I didn't see any error or warning messages during the conversion process.

jan-wassenberg commented 3 months ago

Thank you for sharing the command line. Unfortunately I see that our documentation was incorrect, sorry about that :( We had added a GEMMA_ prefix to the C++ macro name, and CMake has a different name for this: WEIGHT_TYPE. The effect of this is that your experiment would still have used the 8-bit SFP. Would you mind retrying with -DWEIGHT_TYPE=hwy::bfloat16_t?

Meanwhile, this weight typedef has been troublesome enough that we are now looking into compiling for all weight types, so that no more typedef is required.

webbigdata-jp commented 3 months ago

I recompiled it but the situation did not change.
When I output the token ID in auto stream_token in run.cc, all the token IDs were 0.

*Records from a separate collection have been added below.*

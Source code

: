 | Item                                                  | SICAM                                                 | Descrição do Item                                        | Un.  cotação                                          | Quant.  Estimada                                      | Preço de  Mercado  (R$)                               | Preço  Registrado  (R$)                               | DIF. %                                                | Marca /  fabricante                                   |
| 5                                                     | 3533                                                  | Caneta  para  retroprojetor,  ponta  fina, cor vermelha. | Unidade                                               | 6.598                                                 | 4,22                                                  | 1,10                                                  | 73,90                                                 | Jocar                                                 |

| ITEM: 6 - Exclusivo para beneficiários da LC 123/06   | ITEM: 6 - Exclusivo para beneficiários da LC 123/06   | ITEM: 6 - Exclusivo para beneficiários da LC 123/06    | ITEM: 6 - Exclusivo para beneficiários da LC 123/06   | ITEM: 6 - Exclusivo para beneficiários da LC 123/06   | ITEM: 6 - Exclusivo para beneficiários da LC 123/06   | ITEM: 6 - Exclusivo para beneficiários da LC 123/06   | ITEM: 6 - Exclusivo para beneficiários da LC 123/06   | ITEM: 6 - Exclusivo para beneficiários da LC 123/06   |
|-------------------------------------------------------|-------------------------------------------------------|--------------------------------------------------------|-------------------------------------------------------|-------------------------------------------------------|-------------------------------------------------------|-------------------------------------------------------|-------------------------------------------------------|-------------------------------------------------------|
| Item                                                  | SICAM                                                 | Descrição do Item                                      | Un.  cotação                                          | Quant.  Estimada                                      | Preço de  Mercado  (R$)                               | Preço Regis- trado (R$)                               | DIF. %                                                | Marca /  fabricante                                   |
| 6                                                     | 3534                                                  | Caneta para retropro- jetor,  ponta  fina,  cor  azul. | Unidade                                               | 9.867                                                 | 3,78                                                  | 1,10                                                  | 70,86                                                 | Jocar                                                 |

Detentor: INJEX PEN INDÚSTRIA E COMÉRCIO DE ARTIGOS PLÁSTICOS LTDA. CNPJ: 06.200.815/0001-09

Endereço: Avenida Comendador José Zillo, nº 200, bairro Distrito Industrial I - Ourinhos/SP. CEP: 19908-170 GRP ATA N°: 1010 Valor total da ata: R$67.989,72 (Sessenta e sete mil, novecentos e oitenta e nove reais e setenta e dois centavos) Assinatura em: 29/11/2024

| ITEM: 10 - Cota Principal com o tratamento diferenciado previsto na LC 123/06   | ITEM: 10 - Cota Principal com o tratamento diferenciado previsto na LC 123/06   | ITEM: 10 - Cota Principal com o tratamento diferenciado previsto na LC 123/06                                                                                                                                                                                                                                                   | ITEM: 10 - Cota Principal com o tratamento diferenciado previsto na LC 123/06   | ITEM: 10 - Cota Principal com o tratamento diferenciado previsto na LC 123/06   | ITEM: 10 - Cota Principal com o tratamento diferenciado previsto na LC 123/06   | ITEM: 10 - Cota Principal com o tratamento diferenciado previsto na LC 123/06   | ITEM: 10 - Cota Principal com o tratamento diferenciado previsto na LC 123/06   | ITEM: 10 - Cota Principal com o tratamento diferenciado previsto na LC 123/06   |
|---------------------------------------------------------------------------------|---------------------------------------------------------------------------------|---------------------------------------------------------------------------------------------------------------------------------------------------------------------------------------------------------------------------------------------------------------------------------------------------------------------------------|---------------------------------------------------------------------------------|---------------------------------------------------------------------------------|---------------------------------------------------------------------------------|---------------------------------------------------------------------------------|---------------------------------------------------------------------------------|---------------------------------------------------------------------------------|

133 } else { 134 std::cout << "\nToken ID: [" << token << "]\n"; 135 std::string token_text;

Token ID: [0]

Only zeros are output in both 16-bit and 8-bit settings.

jan-wassenberg commented 3 months ago

@webbigdata-jp thank you for trying. This sounds like a serious bug. We do not run compress_weights often and it recently changed, so this is possible. We are very busy this week but I have made a note to investigate, thanks for letting us know :)

webbigdata-jp commented 3 months ago

Thank you.

I'm not in a hurry, so if you find out the cause, please let me know.

If I can get gemma.cpp to work, it will open the door to the possibility of running my gemma-based models on multiple platforms without compiling.